-- Exercise --
Scan the records below and copy every line that contains the string "left".

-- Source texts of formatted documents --
'''
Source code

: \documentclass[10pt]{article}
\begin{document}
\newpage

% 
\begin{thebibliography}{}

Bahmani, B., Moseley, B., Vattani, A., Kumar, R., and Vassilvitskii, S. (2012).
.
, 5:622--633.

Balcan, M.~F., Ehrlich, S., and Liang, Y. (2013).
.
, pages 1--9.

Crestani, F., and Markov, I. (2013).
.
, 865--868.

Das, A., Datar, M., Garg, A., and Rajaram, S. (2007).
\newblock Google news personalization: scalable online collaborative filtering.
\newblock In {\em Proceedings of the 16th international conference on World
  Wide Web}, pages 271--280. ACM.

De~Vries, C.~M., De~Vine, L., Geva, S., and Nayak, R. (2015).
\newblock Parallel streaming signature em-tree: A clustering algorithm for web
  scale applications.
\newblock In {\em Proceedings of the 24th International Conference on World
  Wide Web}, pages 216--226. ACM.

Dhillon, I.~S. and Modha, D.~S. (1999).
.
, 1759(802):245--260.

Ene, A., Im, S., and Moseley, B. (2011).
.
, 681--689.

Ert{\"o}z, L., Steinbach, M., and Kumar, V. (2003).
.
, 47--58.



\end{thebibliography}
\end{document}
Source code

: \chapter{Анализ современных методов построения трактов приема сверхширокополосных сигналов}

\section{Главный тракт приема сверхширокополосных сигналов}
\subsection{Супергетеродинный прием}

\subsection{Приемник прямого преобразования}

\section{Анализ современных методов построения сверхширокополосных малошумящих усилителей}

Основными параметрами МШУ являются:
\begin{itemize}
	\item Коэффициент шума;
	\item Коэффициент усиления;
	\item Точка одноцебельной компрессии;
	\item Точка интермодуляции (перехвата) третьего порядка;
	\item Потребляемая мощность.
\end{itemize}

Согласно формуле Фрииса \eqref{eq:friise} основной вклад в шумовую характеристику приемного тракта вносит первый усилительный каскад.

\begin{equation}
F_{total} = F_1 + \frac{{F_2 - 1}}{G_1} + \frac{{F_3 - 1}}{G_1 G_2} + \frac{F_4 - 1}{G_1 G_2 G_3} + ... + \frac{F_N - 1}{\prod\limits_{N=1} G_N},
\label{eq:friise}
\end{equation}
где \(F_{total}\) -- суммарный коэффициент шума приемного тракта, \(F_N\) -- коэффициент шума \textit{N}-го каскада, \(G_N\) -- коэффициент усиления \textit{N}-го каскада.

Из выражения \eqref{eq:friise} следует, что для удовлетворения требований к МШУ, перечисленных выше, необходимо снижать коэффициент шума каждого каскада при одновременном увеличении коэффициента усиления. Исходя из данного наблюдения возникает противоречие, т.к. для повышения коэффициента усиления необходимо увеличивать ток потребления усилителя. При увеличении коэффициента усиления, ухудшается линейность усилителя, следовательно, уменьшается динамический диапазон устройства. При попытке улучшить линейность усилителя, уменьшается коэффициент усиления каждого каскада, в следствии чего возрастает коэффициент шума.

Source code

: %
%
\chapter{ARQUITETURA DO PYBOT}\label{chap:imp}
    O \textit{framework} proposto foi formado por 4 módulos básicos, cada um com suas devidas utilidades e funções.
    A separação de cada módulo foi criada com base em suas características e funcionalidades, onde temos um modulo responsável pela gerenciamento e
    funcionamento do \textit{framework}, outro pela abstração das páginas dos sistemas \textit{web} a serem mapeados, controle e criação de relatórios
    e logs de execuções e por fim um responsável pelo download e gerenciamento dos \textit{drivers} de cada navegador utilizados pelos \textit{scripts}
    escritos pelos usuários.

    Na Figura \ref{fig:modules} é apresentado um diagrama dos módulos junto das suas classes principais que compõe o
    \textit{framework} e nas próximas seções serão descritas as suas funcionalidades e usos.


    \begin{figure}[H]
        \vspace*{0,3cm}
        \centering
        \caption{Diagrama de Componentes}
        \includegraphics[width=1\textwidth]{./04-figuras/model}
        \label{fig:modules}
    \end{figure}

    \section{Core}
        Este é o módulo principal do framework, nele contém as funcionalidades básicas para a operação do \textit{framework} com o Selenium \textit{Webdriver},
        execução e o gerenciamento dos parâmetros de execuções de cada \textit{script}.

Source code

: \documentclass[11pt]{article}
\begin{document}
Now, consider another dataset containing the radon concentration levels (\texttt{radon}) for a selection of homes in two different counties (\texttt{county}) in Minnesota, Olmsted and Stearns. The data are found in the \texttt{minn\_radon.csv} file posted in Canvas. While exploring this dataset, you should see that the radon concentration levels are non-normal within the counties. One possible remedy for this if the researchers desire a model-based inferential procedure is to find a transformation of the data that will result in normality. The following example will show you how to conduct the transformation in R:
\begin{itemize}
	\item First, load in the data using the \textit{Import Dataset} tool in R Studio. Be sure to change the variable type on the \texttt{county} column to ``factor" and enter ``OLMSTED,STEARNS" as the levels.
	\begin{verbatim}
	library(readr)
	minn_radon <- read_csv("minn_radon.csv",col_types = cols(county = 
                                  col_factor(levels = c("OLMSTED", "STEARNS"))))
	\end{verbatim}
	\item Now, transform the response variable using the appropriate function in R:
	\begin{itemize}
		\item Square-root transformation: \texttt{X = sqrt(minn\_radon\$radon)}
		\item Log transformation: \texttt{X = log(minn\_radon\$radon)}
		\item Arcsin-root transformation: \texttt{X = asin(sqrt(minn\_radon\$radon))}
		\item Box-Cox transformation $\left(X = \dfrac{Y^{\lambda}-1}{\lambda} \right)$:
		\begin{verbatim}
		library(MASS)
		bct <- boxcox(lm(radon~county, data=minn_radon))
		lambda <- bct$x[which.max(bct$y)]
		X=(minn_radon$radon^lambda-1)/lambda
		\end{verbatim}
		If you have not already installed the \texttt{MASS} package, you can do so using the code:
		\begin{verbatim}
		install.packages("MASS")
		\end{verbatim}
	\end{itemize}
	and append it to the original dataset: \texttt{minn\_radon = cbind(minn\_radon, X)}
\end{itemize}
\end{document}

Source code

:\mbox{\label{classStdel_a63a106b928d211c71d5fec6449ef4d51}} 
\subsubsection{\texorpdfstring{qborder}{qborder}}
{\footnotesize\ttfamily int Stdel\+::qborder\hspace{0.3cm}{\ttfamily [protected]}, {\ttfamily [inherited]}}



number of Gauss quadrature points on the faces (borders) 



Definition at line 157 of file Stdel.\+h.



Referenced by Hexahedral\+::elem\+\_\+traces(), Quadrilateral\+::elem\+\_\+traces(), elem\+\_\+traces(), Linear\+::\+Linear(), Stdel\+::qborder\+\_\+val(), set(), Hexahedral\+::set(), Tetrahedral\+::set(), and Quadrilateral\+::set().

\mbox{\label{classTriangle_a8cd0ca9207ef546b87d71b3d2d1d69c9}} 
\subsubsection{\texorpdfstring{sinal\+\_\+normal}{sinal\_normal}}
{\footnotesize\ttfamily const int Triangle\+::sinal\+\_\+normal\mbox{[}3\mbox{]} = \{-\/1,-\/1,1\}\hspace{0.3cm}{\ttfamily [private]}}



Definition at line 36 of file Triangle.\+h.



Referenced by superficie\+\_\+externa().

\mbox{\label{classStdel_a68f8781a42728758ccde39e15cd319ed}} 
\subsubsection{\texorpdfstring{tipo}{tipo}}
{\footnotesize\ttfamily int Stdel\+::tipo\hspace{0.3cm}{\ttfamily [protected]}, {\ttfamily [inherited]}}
'''
'''
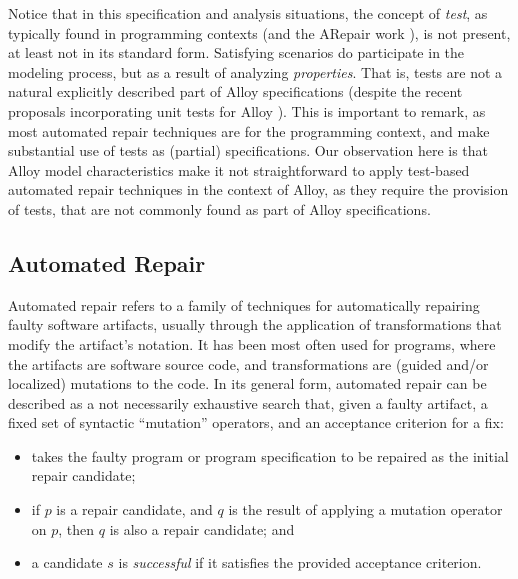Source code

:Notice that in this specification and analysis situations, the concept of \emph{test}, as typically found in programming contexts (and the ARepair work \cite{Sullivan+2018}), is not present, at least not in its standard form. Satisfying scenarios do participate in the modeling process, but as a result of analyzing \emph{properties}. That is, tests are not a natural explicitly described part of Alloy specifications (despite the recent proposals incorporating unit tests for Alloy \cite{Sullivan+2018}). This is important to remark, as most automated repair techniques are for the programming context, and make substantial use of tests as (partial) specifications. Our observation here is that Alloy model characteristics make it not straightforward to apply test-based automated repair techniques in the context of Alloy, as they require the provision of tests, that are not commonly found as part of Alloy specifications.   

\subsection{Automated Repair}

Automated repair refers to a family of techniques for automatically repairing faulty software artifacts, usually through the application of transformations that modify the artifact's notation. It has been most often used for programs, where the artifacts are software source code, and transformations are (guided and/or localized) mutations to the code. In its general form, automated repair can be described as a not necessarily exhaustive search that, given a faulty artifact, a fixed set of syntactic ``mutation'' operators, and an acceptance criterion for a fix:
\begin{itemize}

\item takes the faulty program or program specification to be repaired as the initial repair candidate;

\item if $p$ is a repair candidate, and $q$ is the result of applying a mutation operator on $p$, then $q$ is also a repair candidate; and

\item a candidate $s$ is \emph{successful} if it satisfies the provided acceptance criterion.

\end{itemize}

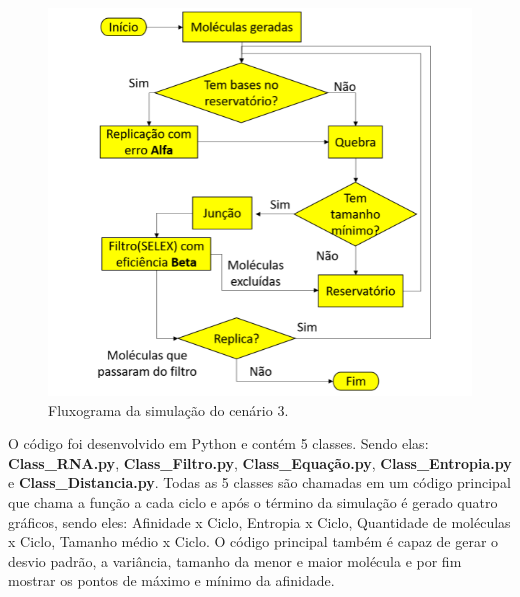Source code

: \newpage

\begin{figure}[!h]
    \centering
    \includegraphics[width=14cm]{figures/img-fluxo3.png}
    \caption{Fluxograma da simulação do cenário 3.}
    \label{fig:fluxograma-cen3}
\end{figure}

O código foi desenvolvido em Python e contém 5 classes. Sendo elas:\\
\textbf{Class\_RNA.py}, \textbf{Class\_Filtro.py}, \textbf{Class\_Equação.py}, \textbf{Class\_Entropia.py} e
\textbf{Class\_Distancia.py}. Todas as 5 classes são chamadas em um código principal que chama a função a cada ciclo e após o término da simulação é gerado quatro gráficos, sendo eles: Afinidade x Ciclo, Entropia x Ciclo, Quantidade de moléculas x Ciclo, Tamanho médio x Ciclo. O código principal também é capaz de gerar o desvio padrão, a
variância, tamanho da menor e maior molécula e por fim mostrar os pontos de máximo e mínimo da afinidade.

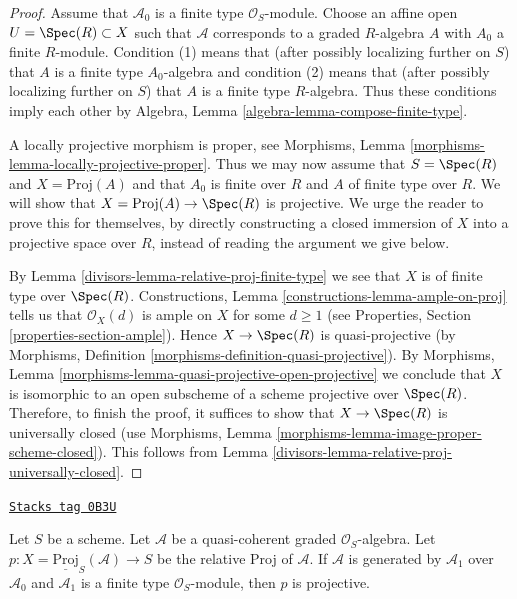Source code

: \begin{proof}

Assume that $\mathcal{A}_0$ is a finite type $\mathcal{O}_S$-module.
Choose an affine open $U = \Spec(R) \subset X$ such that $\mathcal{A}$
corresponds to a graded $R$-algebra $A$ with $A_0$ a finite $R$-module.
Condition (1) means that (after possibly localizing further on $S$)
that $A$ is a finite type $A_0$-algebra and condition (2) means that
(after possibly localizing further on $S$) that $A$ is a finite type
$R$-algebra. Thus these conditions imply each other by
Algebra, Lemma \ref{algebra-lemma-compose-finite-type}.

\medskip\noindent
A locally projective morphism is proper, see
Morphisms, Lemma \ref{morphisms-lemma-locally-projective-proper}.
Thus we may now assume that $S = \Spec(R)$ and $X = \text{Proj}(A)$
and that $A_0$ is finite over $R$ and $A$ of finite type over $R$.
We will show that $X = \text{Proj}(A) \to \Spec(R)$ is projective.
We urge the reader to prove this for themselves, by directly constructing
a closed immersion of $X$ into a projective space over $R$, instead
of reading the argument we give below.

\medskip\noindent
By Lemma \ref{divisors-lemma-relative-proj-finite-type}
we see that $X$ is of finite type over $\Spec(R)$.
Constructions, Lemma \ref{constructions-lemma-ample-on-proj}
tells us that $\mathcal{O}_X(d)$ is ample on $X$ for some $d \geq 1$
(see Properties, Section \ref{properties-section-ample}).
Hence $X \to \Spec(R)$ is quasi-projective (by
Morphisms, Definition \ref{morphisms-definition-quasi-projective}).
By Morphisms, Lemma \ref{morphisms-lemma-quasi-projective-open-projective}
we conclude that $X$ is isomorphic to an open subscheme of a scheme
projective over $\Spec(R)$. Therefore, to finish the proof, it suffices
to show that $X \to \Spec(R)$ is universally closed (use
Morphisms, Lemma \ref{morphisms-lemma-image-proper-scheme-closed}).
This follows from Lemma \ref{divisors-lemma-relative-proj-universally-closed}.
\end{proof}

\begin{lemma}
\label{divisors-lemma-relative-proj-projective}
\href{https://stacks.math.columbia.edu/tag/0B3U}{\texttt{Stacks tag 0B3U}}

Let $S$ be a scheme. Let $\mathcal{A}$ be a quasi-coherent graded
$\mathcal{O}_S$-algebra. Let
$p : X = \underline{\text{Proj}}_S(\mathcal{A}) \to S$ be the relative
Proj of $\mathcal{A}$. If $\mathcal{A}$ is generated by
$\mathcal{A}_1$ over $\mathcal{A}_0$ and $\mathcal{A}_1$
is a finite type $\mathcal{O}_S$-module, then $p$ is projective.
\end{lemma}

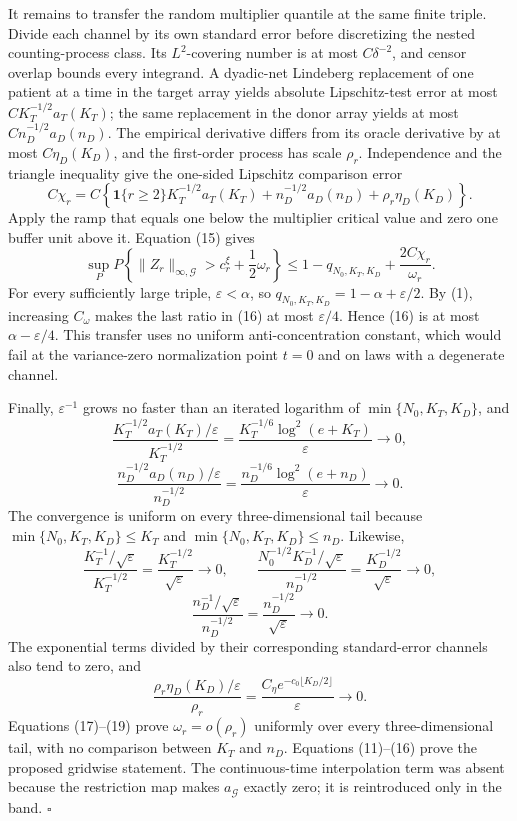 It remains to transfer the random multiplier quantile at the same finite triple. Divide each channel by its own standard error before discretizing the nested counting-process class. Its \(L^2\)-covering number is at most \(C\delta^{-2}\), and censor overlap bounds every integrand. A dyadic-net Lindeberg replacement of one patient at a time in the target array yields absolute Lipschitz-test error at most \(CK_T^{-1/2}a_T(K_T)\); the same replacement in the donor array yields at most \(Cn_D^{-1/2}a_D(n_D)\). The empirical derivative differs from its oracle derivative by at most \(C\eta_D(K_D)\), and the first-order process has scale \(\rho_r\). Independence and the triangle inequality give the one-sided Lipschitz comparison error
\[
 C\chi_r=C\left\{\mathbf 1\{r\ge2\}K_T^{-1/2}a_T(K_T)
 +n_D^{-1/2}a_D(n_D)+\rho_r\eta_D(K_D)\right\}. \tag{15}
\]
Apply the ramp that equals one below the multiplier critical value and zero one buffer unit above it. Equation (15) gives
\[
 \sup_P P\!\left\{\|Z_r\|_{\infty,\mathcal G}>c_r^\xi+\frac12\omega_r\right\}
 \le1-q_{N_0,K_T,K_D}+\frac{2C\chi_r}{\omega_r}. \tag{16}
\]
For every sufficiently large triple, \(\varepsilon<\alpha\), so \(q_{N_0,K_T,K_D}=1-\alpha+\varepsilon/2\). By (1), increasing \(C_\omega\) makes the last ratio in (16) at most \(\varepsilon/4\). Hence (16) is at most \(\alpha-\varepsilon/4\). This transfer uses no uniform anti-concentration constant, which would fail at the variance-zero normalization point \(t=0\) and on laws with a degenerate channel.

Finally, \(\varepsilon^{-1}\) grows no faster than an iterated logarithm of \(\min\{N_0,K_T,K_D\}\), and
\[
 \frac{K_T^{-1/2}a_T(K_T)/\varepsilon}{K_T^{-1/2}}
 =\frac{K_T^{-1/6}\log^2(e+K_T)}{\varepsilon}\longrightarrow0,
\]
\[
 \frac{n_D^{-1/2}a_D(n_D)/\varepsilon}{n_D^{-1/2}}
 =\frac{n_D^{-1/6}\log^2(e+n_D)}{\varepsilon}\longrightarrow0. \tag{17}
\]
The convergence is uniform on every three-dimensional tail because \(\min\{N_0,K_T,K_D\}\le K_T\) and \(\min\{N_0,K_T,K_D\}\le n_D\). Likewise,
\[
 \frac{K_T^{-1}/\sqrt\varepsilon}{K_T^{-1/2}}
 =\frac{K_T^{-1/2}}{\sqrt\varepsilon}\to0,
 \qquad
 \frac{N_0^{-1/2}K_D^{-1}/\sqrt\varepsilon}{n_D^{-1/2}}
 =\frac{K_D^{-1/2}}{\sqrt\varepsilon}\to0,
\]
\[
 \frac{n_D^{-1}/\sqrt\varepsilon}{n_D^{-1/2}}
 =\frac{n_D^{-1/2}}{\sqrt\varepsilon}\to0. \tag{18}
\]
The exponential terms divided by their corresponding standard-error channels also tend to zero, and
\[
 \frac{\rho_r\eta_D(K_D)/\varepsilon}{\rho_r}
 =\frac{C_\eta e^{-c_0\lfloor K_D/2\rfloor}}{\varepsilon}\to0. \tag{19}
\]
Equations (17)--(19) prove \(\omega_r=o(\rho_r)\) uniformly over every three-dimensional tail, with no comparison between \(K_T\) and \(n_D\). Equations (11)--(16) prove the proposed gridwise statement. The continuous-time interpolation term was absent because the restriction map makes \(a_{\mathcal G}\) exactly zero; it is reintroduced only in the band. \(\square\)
'''
-- Final answer --
		\item Box-Cox transformation $\left(X = \dfrac{Y^{\lambda}-1}{\lambda} \right)$:
 C\chi_r=C\left\{\mathbf 1\{r\ge2\}K_T^{-1/2}a_T(K_T)
 \sup_P P\!\left\{\|Z_r\|_{\infty,\mathcal G}>c_r^\xi+\frac12\omega_r\right\}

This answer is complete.